Pero donde de verdad se pulsa la fuerza y la vida de la afición de la capital ecuatoriana es en la plaza, cuando a las doce de la mañana, bajo un sol inmisericorde, el público con la media de edad más baja del mundo abarrota los tendidos. Todos unidos y dispuestos a presenciar el espectáculo que desde hace ya muchas décadas se ha convertido en el epicentro de las fiestas de la fundación de la ciudad, hace ya 476 años. Y eso que el Defensor del Pueblo ecuatoriano, que aún no se sabe muy bien qué defiende, se tomó muchas prisas en revocar la decisión de un juez local que permitía a los menores de doce años volver a entrar al círculo mágico.
Aun así, la empresa de los hermanos Salazar debe de estar muy satisfecha, pues la asistencia de público ha sido una vez más superior al noventa por ciento del aforo total de la feria. Algunos claros en las primeras corridas, coincidiendo con los días laborables y achacables a una leve subida de precios, provocaron muecas de preocupación, pero ya hubieran querido la inmensa mayoría de las ferias españolas del 2010 haber tenido preocupaciones como esa, que se olvidaron desde el momento en que el experimento de una nocturna, de estilo goyesco y con una flamante iluminación, probó su éxito con un llenazo hasta las banderas. El entusiasmo taurino quiteño está, pues, asegurado por muchos años.
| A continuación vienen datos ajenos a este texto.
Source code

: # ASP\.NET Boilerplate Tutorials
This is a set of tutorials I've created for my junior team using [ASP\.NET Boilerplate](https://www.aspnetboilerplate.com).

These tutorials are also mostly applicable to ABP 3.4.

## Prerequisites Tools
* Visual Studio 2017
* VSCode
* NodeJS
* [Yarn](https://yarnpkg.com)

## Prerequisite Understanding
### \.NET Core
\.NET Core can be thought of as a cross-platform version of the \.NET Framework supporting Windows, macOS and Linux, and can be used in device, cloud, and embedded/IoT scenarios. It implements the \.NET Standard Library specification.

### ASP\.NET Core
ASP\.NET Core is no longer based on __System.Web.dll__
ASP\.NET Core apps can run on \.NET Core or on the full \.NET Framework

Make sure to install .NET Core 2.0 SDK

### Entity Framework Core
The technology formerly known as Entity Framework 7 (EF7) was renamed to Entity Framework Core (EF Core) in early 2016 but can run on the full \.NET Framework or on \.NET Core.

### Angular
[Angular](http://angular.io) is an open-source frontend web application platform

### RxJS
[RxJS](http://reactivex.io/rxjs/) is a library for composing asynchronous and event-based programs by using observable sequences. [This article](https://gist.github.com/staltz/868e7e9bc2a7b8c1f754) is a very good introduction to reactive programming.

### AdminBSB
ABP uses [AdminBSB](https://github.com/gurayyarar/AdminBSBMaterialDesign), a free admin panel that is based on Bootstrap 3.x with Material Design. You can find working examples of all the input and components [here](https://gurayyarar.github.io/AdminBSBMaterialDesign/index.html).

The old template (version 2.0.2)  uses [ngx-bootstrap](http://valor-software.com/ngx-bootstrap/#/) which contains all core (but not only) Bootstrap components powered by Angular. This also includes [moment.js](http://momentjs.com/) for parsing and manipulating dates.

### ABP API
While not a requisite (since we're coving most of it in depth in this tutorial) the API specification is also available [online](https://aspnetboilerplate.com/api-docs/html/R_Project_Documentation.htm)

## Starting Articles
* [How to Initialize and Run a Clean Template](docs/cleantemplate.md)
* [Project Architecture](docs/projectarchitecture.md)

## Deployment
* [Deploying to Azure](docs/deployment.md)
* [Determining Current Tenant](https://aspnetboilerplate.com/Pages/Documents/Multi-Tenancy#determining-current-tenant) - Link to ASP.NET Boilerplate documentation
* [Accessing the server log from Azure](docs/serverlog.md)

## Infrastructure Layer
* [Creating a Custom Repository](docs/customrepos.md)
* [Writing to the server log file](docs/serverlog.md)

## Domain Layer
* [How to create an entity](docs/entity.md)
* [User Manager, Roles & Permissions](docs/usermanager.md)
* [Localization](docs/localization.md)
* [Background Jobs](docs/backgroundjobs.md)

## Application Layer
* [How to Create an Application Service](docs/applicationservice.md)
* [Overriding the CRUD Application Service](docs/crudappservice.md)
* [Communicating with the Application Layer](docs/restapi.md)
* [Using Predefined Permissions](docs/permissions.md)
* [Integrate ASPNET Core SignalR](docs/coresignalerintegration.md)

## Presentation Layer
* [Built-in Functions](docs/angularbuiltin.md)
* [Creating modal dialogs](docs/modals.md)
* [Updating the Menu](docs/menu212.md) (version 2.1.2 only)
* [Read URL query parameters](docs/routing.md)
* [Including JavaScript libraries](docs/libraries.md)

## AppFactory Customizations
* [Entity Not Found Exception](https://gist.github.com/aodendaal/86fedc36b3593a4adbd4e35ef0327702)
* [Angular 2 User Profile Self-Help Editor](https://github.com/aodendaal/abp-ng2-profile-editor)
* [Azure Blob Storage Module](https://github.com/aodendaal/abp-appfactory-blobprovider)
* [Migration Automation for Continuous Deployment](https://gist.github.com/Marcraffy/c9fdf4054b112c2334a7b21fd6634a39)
En cambio, hay un aspecto fundamental del espectáculo que sí ha hecho encender las alarmas: el bajo nivel de casta de la cabaña brava nacional. Al ruedo de Iñaquito han dejado de salir esos toros menudos y duros de patas, resistentes hasta la extenuación de sus lidiadores, que daba años atrás la gran altitud del páramo andino. Esta feria se han visto muchos, demasiados, animales de origen Domecq afligidos y rajados, vacíos de raza, de pezuñas blandas y quebradizas, que hacen pensar en un nuevo y urgente refrescamiento de sangre. Una nueva inversión, como la de finales de los años setenta, que ponga la materia prima al nivel que exige una afición tan fiel.
Por eso los toreros han tenido que poner todo de su parte para no defraudar a un público que ha disfrutado con la facilidad escénica de Enrique Ponce, la profesionalidad de El Fandi, el valor de Sebastián Castella, la fascinante torería de Diego Silveti, la desigual entrega de sus compatriotas –Guillermo Albán y Martín Campuzano al frente— y la espectacularidad y el gran oficio de Andy Cartagena, todos ellos sacando oro de los mínimos resquicios que les han dejado lotes manejables pero bajo mínimos.
Y aparte hay que dejar el rotundo mensaje de dos faenas –paradójicamente, premiadas sólo con una oreja— que sirven de aviso para navegantes de cara a la próxima temporada española: la hondura y la autenticidad del reanimado Miguel Abellán, ante un manso encastado de Vistahermosa, y la sabrosa maestría con que deleitó Víctor Puerto ante un toro de Trinidad, en el que parece el reencuentro con su verdadero fondo torero. Para ir tomando nota.